● GOAL OF THE EXERCISE
First find the line containing "the data to" in the data, then set it down exactly along with every line after it, through the last.

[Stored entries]

——————

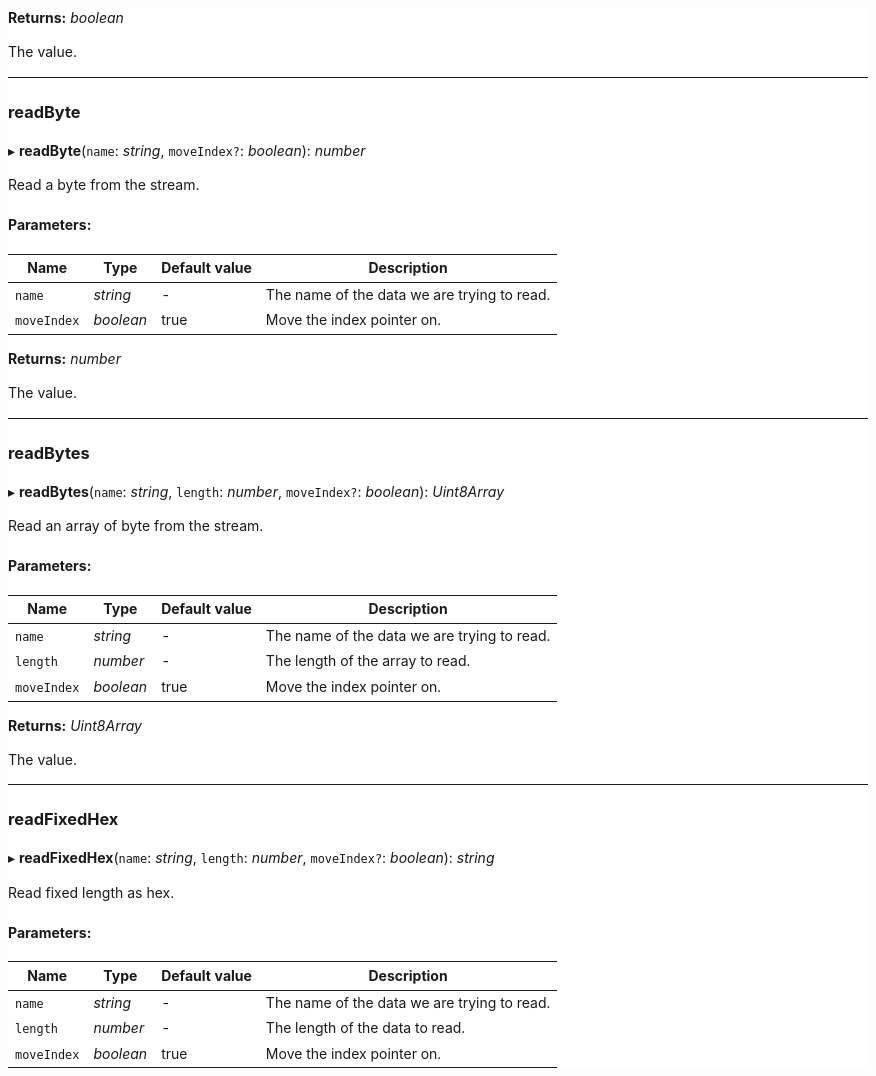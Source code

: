 **Returns:** *boolean*

The value.

___

### readByte

▸ **readByte**(`name`: *string*, `moveIndex?`: *boolean*): *number*

Read a byte from the stream.

#### Parameters:

Name | Type | Default value | Description |
------ | ------ | ------ | ------ |
`name` | *string* | - | The name of the data we are trying to read.   |
`moveIndex` | *boolean* | true | Move the index pointer on.   |

**Returns:** *number*

The value.

___

### readBytes

▸ **readBytes**(`name`: *string*, `length`: *number*, `moveIndex?`: *boolean*): *Uint8Array*

Read an array of byte from the stream.

#### Parameters:

Name | Type | Default value | Description |
------ | ------ | ------ | ------ |
`name` | *string* | - | The name of the data we are trying to read.   |
`length` | *number* | - | The length of the array to read.   |
`moveIndex` | *boolean* | true | Move the index pointer on.   |

**Returns:** *Uint8Array*

The value.

___

### readFixedHex

▸ **readFixedHex**(`name`: *string*, `length`: *number*, `moveIndex?`: *boolean*): *string*

Read fixed length as hex.

#### Parameters:

Name | Type | Default value | Description |
------ | ------ | ------ | ------ |
`name` | *string* | - | The name of the data we are trying to read.   |
`length` | *number* | - | The length of the data to read.   |
`moveIndex` | *boolean* | true | Move the index pointer on.   |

——————

● OUTPUT OF THE TASK
`length` | *number* | - | The length of the data to read.   |
`moveIndex` | *boolean* | true | Move the index pointer on.   |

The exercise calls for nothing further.